• WHAT THE TASK REQUIRES: For the records below, work out the number of lines holding "roboflow" and reply with only that.

------------------------------------------------

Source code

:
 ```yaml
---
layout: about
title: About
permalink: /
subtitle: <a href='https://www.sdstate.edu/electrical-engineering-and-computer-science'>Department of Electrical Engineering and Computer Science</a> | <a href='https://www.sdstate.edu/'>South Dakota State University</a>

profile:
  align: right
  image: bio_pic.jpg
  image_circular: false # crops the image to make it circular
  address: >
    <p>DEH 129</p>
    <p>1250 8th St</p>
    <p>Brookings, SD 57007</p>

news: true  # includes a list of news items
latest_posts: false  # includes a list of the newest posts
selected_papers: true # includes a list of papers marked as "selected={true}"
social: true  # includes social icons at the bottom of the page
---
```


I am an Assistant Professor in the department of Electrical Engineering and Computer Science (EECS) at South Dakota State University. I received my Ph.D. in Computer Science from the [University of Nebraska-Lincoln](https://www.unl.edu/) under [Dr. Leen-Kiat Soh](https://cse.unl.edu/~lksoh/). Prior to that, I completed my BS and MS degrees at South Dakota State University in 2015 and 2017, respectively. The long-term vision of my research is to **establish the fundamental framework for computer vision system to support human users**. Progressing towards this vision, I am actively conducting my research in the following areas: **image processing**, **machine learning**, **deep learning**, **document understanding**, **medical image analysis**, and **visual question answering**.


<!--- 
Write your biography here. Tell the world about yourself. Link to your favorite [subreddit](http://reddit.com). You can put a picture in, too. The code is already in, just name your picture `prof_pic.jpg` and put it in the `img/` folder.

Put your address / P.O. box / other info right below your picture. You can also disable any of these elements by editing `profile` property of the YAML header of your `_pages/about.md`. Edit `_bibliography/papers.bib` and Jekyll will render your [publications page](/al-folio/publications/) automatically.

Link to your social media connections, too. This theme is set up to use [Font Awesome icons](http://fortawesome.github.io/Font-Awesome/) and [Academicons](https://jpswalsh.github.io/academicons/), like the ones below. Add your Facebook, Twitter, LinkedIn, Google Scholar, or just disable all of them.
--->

------------------------------------------------

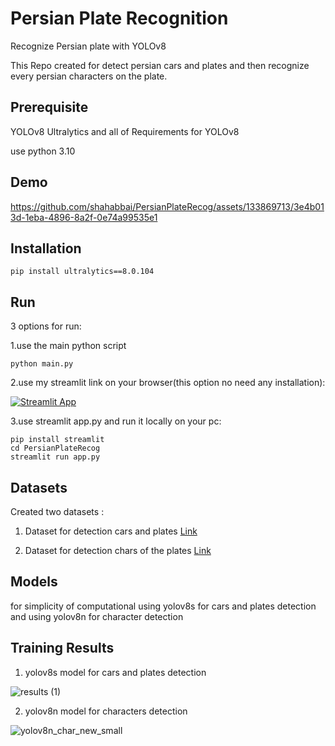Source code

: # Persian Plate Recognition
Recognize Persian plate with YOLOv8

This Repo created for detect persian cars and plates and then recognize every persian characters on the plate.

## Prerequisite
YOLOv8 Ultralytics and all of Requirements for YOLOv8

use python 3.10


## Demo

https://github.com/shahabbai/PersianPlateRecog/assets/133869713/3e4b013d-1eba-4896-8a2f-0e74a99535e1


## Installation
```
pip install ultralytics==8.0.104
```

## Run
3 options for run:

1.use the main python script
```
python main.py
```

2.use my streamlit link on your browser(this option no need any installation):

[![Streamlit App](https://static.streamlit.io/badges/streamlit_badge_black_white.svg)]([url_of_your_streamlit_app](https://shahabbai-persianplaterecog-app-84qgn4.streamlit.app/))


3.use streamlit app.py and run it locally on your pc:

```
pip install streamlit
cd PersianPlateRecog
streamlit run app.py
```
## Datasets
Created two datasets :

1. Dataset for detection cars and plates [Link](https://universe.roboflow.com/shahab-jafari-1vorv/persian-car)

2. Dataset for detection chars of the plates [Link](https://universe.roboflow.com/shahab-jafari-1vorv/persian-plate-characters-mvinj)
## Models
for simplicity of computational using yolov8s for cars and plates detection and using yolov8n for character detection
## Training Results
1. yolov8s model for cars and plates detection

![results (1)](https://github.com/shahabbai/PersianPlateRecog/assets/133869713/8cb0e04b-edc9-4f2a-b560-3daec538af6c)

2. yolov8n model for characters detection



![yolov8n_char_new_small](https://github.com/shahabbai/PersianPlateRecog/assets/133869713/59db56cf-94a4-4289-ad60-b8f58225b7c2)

------------------------------------------------

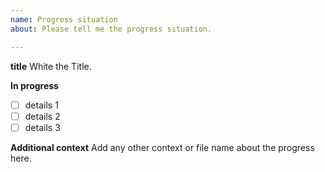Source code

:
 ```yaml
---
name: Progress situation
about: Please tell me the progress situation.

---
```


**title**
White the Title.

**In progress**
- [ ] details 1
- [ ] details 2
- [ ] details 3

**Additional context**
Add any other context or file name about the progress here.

------------------------------------------------

• RESULT FOR THIS TASK: 2